Professor Haught has wisely stated that we need a new religious story aligned with the new cosmos story. Christianity is an axial religion that emerged in a particular era of cosmic history which German philosopher Karl Jaspers called the “axial period,” roughly between 800 BCE – 200 BCE.  The new story of the universe based on a new understanding of physics and cosmology is related to what Ewert Cousins called, a “second axial period.”  This new universe story is radically new compared to the cosmos of the axial period because our universe is dynamic and unfinished. Since the axial religions, including Christianity and Judaism, emerged in a fixed static cosmos, our new cosmology invites a new story of religion.  This new story of religion demands a new theological method, as Haught states, one based not on analogy (or archeology, as he says) but on anticipation of the future.  The cosmic narrative is still unfolding and thus the story is not yet complete.  In this respect, we live in an anticipatory universe.  Teilhard wrote that the universe rests on the future which means the future is our truest and deepest reality.

If we take the future as our starting point for thinking about God, creation, and humanity—then everything we know must change or rather be realigned to an evolving universe, including our theologies, philosophies, economic and political systems, cultural matrices—in short, our planetary life. Haught’s anticipatory method bears an analogy with Werner Heisenberg’s uncertainty principle. Just as we cannot determine the position and momentum of a particle simultaneously (for if we measure one dimension, say position, we alter the other) so too every determination in the present alters or affects the future.   Hence, we cannot say exactly what the future will be but we can anticipate a number of possible outcomes.  What governs the future? On one hand we must admit the role of subjective consciousness and on the other hand, we must ask, consciousness of what?  Here the role of God, faith, and transcendence make a critical difference to what we hope for; to believe there is a radical divine otherness at the heart of cosmic life, what Teilhard called “Omega,” is to trust or lean into that which is pulling us toward unity, wholeness, and community. The sociality and complex patterns of evolution tell us that we are in this together.

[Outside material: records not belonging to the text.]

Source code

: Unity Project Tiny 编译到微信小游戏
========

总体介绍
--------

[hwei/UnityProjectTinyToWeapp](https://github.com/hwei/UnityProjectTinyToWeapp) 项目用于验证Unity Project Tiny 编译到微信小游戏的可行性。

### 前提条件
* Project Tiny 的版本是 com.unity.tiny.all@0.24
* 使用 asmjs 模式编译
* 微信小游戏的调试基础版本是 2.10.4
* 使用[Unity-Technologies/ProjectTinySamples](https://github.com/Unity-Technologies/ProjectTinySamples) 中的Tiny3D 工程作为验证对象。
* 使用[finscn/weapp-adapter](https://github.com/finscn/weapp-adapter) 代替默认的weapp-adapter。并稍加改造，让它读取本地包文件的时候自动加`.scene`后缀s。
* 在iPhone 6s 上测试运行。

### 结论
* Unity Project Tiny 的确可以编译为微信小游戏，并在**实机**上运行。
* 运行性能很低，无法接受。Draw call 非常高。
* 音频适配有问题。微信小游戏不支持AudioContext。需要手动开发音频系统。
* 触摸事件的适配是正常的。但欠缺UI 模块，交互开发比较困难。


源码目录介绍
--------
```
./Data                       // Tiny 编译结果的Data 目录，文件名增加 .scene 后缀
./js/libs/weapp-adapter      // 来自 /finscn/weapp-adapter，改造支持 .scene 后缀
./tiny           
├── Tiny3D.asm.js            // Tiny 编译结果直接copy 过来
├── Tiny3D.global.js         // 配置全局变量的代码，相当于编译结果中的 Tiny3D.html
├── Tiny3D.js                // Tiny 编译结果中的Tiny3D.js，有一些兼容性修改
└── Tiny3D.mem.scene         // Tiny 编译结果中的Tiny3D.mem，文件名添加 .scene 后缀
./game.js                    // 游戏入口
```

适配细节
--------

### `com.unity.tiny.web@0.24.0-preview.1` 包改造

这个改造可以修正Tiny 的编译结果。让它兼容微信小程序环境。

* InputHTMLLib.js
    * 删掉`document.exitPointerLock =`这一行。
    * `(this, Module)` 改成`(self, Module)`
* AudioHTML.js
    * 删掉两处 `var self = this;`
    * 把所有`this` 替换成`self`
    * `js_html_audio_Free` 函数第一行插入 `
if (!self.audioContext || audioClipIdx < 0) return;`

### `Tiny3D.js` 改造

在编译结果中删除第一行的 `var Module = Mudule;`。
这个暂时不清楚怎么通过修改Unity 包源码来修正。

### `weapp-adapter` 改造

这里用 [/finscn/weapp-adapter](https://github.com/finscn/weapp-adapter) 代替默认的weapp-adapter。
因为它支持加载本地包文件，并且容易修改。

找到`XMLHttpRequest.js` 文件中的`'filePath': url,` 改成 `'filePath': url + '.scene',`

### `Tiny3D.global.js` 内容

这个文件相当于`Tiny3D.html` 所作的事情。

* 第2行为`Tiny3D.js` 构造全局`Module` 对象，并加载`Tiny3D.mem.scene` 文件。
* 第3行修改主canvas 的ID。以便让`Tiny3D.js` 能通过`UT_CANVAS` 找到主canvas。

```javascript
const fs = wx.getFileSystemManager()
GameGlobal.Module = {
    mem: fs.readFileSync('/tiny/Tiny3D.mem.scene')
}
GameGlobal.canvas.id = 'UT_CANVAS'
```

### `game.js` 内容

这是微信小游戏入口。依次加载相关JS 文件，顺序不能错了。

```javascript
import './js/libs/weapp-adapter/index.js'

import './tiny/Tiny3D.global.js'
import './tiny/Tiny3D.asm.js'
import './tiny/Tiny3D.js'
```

What is our starting point for an anticipatory universe?  How do we begin to live in a way that we rest on the future?  Meditation that deepens within us trust and hope is necessary but trust and hope must be born from an interior freedom; an ongoing surrender to the indwelling love of God.

From my own Christian perspective, I would begin by returning to the Gospel stories we have been telling for centuries and begin to tell these stories through new eyes, the eyes of new creation, to see that the mystery that we name as “God” loves the radically new.  For the Christ event is not the foundation of a new religion but the foundation of a new cosmos, that is, a new whole. Christianity is not normative of religion; it is normative of evolution, Teilhard suggested.   We have yet to engage Christianity as a spiritual process of cosmic personalization oriented toward the future fullness of life.  But thanks to the work of John Haught and others we can begin to awaken to a whole new reality of religion and evolution and a new wholeness up ahead.